(RECORDS begins)

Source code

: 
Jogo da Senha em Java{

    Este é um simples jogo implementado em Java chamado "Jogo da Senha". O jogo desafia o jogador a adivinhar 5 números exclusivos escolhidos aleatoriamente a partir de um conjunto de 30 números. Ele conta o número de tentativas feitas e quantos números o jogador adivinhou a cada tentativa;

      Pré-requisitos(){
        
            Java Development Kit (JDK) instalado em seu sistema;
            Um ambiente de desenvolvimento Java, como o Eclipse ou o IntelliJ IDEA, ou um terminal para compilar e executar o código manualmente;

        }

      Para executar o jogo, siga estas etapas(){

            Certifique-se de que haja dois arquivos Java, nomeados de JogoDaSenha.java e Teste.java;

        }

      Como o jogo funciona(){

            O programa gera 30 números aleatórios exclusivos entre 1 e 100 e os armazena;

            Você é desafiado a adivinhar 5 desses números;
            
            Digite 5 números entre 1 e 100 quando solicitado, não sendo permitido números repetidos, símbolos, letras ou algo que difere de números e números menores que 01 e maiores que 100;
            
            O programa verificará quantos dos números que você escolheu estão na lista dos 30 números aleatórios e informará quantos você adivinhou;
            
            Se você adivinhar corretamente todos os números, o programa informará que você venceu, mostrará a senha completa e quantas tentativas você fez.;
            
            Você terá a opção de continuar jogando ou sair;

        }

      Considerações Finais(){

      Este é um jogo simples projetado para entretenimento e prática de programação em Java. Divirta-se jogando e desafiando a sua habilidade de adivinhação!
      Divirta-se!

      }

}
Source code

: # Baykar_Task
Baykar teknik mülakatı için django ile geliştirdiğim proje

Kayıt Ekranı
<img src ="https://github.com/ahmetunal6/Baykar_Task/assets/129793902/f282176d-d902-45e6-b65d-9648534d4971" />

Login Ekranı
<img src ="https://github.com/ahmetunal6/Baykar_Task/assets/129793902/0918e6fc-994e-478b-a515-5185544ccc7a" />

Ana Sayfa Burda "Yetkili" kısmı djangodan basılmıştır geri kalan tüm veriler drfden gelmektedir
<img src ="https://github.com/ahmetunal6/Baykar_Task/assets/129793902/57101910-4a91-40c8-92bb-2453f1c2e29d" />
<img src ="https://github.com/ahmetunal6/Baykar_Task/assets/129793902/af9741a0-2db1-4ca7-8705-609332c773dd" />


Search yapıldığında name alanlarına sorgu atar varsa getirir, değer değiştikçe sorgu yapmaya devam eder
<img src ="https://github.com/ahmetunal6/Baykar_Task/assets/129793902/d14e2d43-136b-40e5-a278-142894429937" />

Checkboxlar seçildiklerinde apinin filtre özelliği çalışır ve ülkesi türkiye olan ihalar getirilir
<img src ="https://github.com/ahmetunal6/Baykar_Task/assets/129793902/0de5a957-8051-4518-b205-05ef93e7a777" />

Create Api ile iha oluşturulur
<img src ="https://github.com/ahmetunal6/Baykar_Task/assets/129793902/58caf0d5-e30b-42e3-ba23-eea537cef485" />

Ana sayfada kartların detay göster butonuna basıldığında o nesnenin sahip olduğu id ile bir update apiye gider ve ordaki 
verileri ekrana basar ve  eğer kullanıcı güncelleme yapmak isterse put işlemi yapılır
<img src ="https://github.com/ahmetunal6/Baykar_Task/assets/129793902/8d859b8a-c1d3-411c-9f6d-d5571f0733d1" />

(RECORDS ends)

Within the entries, find all lines that contain "executar" and copy each one.

            Um ambiente de desenvolvimento Java, como o Eclipse ou o IntelliJ IDEA, ou um terminal para compilar e executar o código manualmente;
      Para executar o jogo, siga estas etapas(){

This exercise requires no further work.